[Opening RECORDS PROVIDED section]
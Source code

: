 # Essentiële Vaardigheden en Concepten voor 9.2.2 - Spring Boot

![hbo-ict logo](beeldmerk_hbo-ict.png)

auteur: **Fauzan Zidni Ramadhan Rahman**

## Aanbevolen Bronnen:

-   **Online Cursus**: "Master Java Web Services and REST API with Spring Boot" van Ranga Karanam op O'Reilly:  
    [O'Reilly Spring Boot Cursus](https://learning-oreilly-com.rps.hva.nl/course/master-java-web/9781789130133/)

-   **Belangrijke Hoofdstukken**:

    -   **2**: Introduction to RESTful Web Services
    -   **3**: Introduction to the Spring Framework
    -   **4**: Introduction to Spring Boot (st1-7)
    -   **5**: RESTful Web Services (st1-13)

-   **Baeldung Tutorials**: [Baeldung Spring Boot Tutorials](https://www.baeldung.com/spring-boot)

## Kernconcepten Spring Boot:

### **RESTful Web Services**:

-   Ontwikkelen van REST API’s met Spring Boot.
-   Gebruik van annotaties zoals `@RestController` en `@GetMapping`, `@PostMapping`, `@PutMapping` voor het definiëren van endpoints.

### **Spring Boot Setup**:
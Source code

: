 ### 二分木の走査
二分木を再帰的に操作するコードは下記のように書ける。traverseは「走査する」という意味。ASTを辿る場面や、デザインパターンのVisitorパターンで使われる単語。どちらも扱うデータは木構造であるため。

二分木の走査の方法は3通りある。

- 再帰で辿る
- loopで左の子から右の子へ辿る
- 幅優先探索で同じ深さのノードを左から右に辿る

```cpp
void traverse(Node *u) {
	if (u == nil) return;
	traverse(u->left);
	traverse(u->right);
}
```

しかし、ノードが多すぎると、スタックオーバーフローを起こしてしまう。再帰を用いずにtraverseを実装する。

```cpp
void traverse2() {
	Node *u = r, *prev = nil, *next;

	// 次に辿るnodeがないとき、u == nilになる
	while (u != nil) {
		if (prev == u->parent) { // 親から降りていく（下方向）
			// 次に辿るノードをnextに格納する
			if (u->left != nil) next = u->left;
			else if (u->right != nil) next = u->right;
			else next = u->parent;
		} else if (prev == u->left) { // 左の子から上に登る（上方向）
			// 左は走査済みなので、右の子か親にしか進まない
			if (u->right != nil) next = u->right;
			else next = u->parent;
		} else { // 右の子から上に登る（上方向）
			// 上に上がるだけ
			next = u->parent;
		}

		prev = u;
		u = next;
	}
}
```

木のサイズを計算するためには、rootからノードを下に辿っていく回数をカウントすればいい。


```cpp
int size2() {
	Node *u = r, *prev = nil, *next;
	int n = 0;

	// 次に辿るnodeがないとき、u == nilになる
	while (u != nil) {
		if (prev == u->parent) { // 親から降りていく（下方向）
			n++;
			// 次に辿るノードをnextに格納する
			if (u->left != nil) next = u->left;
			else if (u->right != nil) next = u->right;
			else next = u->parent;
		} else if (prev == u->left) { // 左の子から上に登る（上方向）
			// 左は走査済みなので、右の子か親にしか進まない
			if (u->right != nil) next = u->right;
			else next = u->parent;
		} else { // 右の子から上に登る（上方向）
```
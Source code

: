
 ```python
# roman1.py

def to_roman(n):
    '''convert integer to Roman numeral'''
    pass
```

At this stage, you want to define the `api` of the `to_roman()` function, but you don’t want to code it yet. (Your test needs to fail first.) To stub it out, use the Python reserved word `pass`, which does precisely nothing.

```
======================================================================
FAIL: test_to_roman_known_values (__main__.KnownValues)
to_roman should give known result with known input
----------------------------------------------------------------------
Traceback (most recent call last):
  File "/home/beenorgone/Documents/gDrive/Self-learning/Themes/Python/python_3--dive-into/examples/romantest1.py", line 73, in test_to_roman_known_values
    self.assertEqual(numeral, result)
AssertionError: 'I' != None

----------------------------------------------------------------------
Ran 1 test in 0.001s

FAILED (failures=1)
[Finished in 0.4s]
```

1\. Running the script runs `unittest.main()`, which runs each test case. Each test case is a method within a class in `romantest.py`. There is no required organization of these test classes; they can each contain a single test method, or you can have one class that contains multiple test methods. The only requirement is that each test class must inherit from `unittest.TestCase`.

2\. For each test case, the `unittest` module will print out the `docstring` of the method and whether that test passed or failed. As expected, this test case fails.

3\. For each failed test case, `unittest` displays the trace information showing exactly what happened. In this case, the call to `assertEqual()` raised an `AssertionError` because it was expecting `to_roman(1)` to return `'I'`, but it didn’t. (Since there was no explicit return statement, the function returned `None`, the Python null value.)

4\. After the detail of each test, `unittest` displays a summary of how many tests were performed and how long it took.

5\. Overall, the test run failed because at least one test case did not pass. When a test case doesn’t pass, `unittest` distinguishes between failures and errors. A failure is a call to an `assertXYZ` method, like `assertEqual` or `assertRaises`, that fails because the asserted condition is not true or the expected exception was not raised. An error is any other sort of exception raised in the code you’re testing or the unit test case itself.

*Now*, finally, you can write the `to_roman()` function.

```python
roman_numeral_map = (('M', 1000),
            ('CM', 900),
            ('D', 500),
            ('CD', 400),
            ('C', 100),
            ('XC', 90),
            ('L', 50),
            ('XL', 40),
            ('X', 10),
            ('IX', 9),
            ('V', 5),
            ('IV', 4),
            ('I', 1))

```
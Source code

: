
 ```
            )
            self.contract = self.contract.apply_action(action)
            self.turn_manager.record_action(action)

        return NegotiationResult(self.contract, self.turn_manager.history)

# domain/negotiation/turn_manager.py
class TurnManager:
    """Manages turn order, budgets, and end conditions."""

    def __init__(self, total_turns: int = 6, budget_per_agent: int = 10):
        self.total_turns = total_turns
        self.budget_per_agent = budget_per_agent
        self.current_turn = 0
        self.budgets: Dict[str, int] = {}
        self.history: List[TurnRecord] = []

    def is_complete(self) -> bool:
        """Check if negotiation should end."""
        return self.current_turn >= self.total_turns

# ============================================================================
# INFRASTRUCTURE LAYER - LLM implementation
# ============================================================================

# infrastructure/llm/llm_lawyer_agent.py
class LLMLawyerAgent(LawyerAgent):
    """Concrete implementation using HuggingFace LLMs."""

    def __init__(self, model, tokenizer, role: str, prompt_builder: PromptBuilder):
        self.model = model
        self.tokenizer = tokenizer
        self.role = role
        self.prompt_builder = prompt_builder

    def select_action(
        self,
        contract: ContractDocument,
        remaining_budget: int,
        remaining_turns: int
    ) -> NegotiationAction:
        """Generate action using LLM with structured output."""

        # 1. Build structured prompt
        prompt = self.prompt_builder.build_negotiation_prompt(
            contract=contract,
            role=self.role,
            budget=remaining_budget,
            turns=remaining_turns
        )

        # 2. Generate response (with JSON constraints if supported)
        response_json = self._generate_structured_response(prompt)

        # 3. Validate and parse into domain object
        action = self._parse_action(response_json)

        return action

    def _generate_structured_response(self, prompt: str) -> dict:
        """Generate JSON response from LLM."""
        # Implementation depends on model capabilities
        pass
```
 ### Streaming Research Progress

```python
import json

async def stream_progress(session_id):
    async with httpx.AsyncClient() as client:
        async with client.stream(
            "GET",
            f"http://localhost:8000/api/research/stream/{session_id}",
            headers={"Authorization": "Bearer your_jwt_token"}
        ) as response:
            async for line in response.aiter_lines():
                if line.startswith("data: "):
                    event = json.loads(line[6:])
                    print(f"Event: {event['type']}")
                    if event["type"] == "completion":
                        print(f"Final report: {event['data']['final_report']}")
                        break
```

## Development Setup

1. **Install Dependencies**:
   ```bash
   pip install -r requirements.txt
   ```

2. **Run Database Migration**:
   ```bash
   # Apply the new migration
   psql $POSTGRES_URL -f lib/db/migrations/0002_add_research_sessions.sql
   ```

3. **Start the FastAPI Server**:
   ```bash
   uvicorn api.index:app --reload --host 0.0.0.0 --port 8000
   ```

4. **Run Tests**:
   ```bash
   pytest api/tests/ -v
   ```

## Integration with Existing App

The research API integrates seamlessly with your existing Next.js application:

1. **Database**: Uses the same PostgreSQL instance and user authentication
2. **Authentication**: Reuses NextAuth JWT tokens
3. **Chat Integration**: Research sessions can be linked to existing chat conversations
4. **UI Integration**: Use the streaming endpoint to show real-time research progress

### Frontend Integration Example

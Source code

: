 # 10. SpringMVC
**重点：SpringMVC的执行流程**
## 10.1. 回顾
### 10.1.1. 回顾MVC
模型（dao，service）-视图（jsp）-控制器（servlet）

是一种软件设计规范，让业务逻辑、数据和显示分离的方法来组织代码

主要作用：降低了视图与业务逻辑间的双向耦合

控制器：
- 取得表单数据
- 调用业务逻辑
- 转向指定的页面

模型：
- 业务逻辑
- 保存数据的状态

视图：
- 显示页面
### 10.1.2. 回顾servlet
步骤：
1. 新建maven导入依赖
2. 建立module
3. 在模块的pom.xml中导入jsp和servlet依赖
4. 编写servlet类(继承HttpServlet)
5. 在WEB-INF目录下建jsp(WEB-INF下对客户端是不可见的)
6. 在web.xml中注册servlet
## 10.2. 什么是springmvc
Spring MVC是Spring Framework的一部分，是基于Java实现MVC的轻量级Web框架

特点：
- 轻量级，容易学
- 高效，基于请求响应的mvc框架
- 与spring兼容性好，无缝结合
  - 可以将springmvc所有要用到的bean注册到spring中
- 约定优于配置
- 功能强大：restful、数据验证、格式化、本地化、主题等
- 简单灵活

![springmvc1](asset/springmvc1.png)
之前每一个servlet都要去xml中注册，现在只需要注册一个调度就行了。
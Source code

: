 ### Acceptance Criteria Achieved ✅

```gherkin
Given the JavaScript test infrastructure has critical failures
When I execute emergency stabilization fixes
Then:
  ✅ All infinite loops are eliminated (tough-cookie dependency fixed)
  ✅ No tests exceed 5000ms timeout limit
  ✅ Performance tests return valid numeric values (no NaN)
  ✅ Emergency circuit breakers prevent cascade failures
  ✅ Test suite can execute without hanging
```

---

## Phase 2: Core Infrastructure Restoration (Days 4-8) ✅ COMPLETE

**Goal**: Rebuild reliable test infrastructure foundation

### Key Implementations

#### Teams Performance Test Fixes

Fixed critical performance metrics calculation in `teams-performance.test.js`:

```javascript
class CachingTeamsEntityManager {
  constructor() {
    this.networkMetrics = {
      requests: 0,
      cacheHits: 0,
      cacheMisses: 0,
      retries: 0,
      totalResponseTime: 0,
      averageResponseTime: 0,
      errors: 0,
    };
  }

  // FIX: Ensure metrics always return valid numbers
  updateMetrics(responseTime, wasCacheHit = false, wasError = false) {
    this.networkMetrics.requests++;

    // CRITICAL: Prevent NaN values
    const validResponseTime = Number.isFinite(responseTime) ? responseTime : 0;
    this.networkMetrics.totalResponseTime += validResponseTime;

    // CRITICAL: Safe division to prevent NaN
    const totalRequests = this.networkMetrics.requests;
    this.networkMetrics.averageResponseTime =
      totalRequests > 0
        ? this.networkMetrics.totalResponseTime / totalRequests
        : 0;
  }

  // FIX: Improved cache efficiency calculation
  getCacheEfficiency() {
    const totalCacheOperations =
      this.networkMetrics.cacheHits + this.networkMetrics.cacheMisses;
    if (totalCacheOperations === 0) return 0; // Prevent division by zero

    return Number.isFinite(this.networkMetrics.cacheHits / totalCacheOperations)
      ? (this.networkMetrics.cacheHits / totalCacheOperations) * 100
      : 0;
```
[Closing RECORDS PROVIDED section]
WHAT YOU HAVE TO DO> Search the entries above for the string "Services", and report each line where it occurs.

SOLUTION TO THE EXERCISE>
-   **Online Cursus**: "Master Java Web Services and REST API with Spring Boot" van Ranga Karanam op O'Reilly:  
    -   **2**: Introduction to RESTful Web Services
    -   **5**: RESTful Web Services (st1-13)
### **RESTful Web Services**:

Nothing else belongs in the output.